[Start of Attachment]
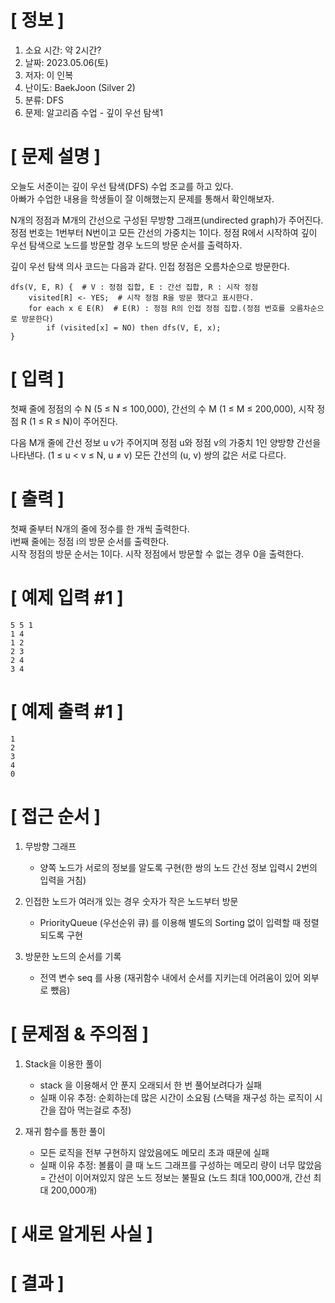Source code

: # **[ 정보 ]**
1. 소요 시간: 약 2시간?
2. 날짜: 2023.05.06(토)
3. 저자: 이 인복
4. 난이도: BaekJoon (Silver 2)
5. 분류: DFS
6. 문제: 알고리즘 수업 - 깊이 우선 탐색1

# **[ 문제 설명 ]**
오늘도 서준이는 깊이 우선 탐색(DFS) 수업 조교를 하고 있다.  
아빠가 수업한 내용을 학생들이 잘 이해했는지 문제를 통해서 확인해보자.

N개의 정점과 M개의 간선으로 구성된 무방향 그래프(undirected graph)가 주어진다.  
정점 번호는 1번부터 N번이고 모든 간선의 가중치는 1이다. 정점 R에서 시작하여 깊이 우선 탐색으로 노드를 방문할 경우 노드의 방문 순서를 출력하자.

깊이 우선 탐색 의사 코드는 다음과 같다. 인접 정점은 오름차순으로 방문한다.

    dfs(V, E, R) {  # V : 정점 집합, E : 간선 집합, R : 시작 정점
        visited[R] <- YES;  # 시작 정점 R을 방문 했다고 표시한다.
        for each x ∈ E(R)  # E(R) : 정점 R의 인접 정점 집합.(정점 번호를 오름차순으로 방문한다)
            if (visited[x] = NO) then dfs(V, E, x);
    }


# **[ 입력 ]**
첫째 줄에 정점의 수 N (5 ≤ N ≤ 100,000), 간선의 수 M (1 ≤ M ≤ 200,000), 시작 정점 R (1 ≤ R ≤ N)이 주어진다.

다음 M개 줄에 간선 정보 u v가 주어지며 정점 u와 정점 v의 가중치 1인 양방향 간선을 나타낸다. (1 ≤ u < v ≤ N, u ≠ v) 모든 간선의 (u, v) 쌍의 값은 서로 다르다.

# **[ 출력 ]**
첫째 줄부터 N개의 줄에 정수를 한 개씩 출력한다.   
i번째 줄에는 정점 i의 방문 순서를 출력한다.  
시작 정점의 방문 순서는 1이다. 시작 정점에서 방문할 수 없는 경우 0을 출력한다.

# **[ 예제 입력 #1 ]**
    5 5 1
    1 4
    1 2
    2 3
    2 4
    3 4

# **[ 예제 출력 #1 ]**
    1
    2
    3
    4
    0

# **[ 접근 순서 ]**
1. 무방향 그래프
   - 양쪽 노드가 서로의 정보를 알도록 구현(한 쌍의 노드 간선 정보 입력시 2번의 입력을 거침)

2. 인접한 노드가 여러개 있는 경우 숫자가 작은 노드부터 방문
    - PriorityQueue (우선순위 큐) 를 이용해 별도의 Sorting 없이 입력할 때 정렬되도록 구현

3. 방문한 노드의 순서를 기록
   - 전역 변수 seq 를 사용 (재귀함수 내에서 순서를 지키는데 어려움이 있어 외부로 뺐음)

# **[ 문제점 & 주의점 ]**
1. Stack을 이용한 풀이 
    - stack 을 이용해서 안 푼지 오래되서 한 번 풀어보려다가 실패
    - 실패 이유 추정: 순회하는데 많은 시간이 소요됨 (스택을 재구성 하는 로직이 시간을 잡아 먹는걸로 추정)
    
2. 재귀 함수를 통한 풀이
    - 모든 로직을 전부 구현하지 않았음에도 메모리 초과 때문에 실패
    - 실패 이유 추정: 볼륨이 클 때 노드 그래프를 구성하는 메모리 량이 너무 많았음 = 간선이 이어져있지 않은 노드 정보는 불필요 (노드 최대 100,000개, 간선 최대 200,000개)

# **[ 새로 알게된 사실 ]**

# **[ 결과 ]**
[End of Attachment]
Exercise goal:
Each line from the one holding "- 전역 변수 seq" down to the end of the records above is to be repeated exactly; no other line belongs in the reply.

Reply to the exercise:
   - 전역 변수 seq 를 사용 (재귀함수 내에서 순서를 지키는데 어려움이 있어 외부로 뺐음)

# **[ 문제점 & 주의점 ]**
1. Stack을 이용한 풀이 
    - stack 을 이용해서 안 푼지 오래되서 한 번 풀어보려다가 실패
    - 실패 이유 추정: 순회하는데 많은 시간이 소요됨 (스택을 재구성 하는 로직이 시간을 잡아 먹는걸로 추정)
    
2. 재귀 함수를 통한 풀이
    - 모든 로직을 전부 구현하지 않았음에도 메모리 초과 때문에 실패
    - 실패 이유 추정: 볼륨이 클 때 노드 그래프를 구성하는 메모리 량이 너무 많았음 = 간선이 이어져있지 않은 노드 정보는 불필요 (노드 최대 100,000개, 간선 최대 200,000개)

# **[ 새로 알게된 사실 ]**

# **[ 결과 ]**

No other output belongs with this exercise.